▼

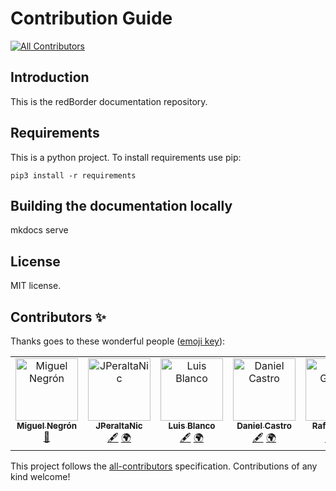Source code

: # Contribution Guide
<!-- ALL-CONTRIBUTORS-BADGE:START - Do not remove or modify this section -->
[![All Contributors](https://img.shields.io/badge/all_contributors-7-orange.svg?style=flat-square)](#contributors-)
<!-- ALL-CONTRIBUTORS-BADGE:END -->

## Introduction

This is the redBorder documentation repository.

## Requirements

This is a python project. To install requirements use pip:

`pip3 install -r requirements`

## Building the documentation locally

mkdocs serve

## License

MIT license.

## Contributors ✨

Thanks goes to these wonderful people ([emoji key](https://allcontributors.org/docs/en/emoji-key)):

<!-- ALL-CONTRIBUTORS-LIST:START - Do not remove or modify this section -->
<!-- prettier-ignore-start -->
<!-- markdownlint-disable -->
<table>
  <tbody>
    <tr>
      <td align="center" valign="top" width="14.28%"><a href="https://github.com/manegron"><img src="https://avatars.githubusercontent.com/u/45871721?v=4?s=100" width="100px;" alt="Miguel Negrón"/><br /><sub><b>Miguel Negrón</b></sub></a><br /><a href="#maintenance-manegron" title="Maintenance">🚧</a></td>
      <td align="center" valign="top" width="14.28%"><a href="https://github.com/JPeraltaNic"><img src="https://avatars.githubusercontent.com/u/127955272?v=4?s=100" width="100px;" alt="JPeraltaNic"/><br /><sub><b>JPeraltaNic</b></sub></a><br /><a href="#content-JPeraltaNic" title="Content">🖋</a> <a href="#translation-JPeraltaNic" title="Translation">🌍</a></td>
      <td align="center" valign="top" width="14.28%"><a href="https://github.com/ljblancoredborder"><img src="https://avatars.githubusercontent.com/u/108473576?v=4?s=100" width="100px;" alt="Luis Blanco"/><br /><sub><b>Luis Blanco</b></sub></a><br /><a href="#content-ljblancoredborder" title="Content">🖋</a> <a href="#translation-ljblancoredborder" title="Translation">🌍</a></td>
      <td align="center" valign="top" width="14.28%"><a href="https://github.com/dcastro-redBorder"><img src="https://avatars.githubusercontent.com/u/163022833?v=4?s=100" width="100px;" alt="Daniel Castro"/><br /><sub><b>Daniel Castro</b></sub></a><br /><a href="#content-dcastro-redBorder" title="Content">🖋</a> <a href="#translation-dcastro-redBorder" title="Translation">🌍</a></td>
      <td align="center" valign="top" width="14.28%"><a href="https://rafagomezguillen.github.io/portfolio/"><img src="https://avatars.githubusercontent.com/u/171669035?v=4?s=100" width="100px;" alt="Rafa Gómez"/><br /><sub><b>Rafa Gómez</b></sub></a><br /><a href="#content-rgomezborder" title="Content">🖋</a> <a href="#translation-rgomezborder" title="Translation">🌍</a></td>
      <td align="center" valign="top" width="14.28%"><a href="https://github.com/pperezredborder"><img src="https://avatars.githubusercontent.com/u/172259536?v=4?s=100" width="100px;" alt="Pablo Pérez"/><br /><sub><b>Pablo Pérez</b></sub></a><br /><a href="#content-pperezredborder" title="Content">🖋</a> <a href="#translation-pperezredborder" title="Translation">🌍</a></td>
      <td align="center" valign="top" width="14.28%"><a href="https://github.com/ViMesTor"><img src="https://avatars.githubusercontent.com/u/93142944?v=4?s=100" width="100px;" alt="Vimesa"/><br /><sub><b>Vimesa</b></sub></a><br /><a href="#content-ViMesTor" title="Content">🖋</a> <a href="#translation-ViMesTor" title="Translation">🌍</a></td>
      <td align="center" valign="top" width="14.28%"><a href="https://github.com/jsotofernandez"><img src="https://avatars.githubusercontent.com/u/127120525?v=4?s=100" width="100px;" alt="Juan Soto"/><br /><sub><b>Juan Soto</b></sub></a><br /><a href="#content-jsotofernandez" title="Content">🖋</a> <a href="#translation-jsotofernandez" title="Translation">🌍</a></td>
    </tr>
  </tbody>
</table>

<!-- markdownlint-restore -->
<!-- prettier-ignore-end -->

<!-- ALL-CONTRIBUTORS-LIST:END -->

This project follows the [all-contributors](https://github.com/all-contributors/all-contributors) specification. Contributions of any kind welcome!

▲

> EXERCISE INSTRUCTIONS:
Write out the records above exactly. Pictures do not belong in the copy.

> FINISHED EXERCISE:
Source code

: # Contribution Guide
<!-- ALL-CONTRIBUTORS-BADGE:START - Do not remove or modify this section -->
[![All Contributors](https://img.shields.io/badge/all_contributors-7-orange.svg?style=flat-square)](#contributors-)
<!-- ALL-CONTRIBUTORS-BADGE:END -->

## Introduction

This is the redBorder documentation repository.

## Requirements

This is a python project. To install requirements use pip:

`pip3 install -r requirements`

## Building the documentation locally

mkdocs serve

## License

MIT license.

## Contributors ✨

Thanks goes to these wonderful people ([emoji key](https://allcontributors.org/docs/en/emoji-key)):

<!-- ALL-CONTRIBUTORS-LIST:START - Do not remove or modify this section -->
<!-- prettier-ignore-start -->
<!-- markdownlint-disable -->
<table>
  <tbody>
    <tr>
      <td align="center" valign="top" width="14.28%"><a href="https://github.com/manegron"><img src="https://avatars.githubusercontent.com/u/45871721?v=4?s=100" width="100px;" alt="Miguel Negrón"/><br /><sub><b>Miguel Negrón</b></sub></a><br /><a href="#maintenance-manegron" title="Maintenance">🚧</a></td>
      <td align="center" valign="top" width="14.28%"><a href="https://github.com/JPeraltaNic"><img src="https://avatars.githubusercontent.com/u/127955272?v=4?s=100" width="100px;" alt="JPeraltaNic"/><br /><sub><b>JPeraltaNic</b></sub></a><br /><a href="#content-JPeraltaNic" title="Content">🖋</a> <a href="#translation-JPeraltaNic" title="Translation">🌍</a></td>
      <td align="center" valign="top" width="14.28%"><a href="https://github.com/ljblancoredborder"><img src="https://avatars.githubusercontent.com/u/108473576?v=4?s=100" width="100px;" alt="Luis Blanco"/><br /><sub><b>Luis Blanco</b></sub></a><br /><a href="#content-ljblancoredborder" title="Content">🖋</a> <a href="#translation-ljblancoredborder" title="Translation">🌍</a></td>
      <td align="center" valign="top" width="14.28%"><a href="https://github.com/dcastro-redBorder"><img src="https://avatars.githubusercontent.com/u/163022833?v=4?s=100" width="100px;" alt="Daniel Castro"/><br /><sub><b>Daniel Castro</b></sub></a><br /><a href="#content-dcastro-redBorder" title="Content">🖋</a> <a href="#translation-dcastro-redBorder" title="Translation">🌍</a></td>
      <td align="center" valign="top" width="14.28%"><a href="https://rafagomezguillen.github.io/portfolio/"><img src="https://avatars.githubusercontent.com/u/171669035?v=4?s=100" width="100px;" alt="Rafa Gómez"/><br /><sub><b>Rafa Gómez</b></sub></a><br /><a href="#content-rgomezborder" title="Content">🖋</a> <a href="#translation-rgomezborder" title="Translation">🌍</a></td>
      <td align="center" valign="top" width="14.28%"><a href="https://github.com/pperezredborder"><img src="https://avatars.githubusercontent.com/u/172259536?v=4?s=100" width="100px;" alt="Pablo Pérez"/><br /><sub><b>Pablo Pérez</b></sub></a><br /><a href="#content-pperezredborder" title="Content">🖋</a> <a href="#translation-pperezredborder" title="Translation">🌍</a></td>
      <td align="center" valign="top" width="14.28%"><a href="https://github.com/ViMesTor"><img src="https://avatars.githubusercontent.com/u/93142944?v=4?s=100" width="100px;" alt="Vimesa"/><br /><sub><b>Vimesa</b></sub></a><br /><a href="#content-ViMesTor" title="Content">🖋</a> <a href="#translation-ViMesTor" title="Translation">🌍</a></td>
      <td align="center" valign="top" width="14.28%"><a href="https://github.com/jsotofernandez"><img src="https://avatars.githubusercontent.com/u/127120525?v=4?s=100" width="100px;" alt="Juan Soto"/><br /><sub><b>Juan Soto</b></sub></a><br /><a href="#content-jsotofernandez" title="Content">🖋</a> <a href="#translation-jsotofernandez" title="Translation">🌍</a></td>
    </tr>
  </tbody>
</table>

<!-- markdownlint-restore -->
<!-- prettier-ignore-end -->

<!-- ALL-CONTRIBUTORS-LIST:END -->

This project follows the [all-contributors](https://github.com/all-contributors/all-contributors) specification. Contributions of any kind welcome!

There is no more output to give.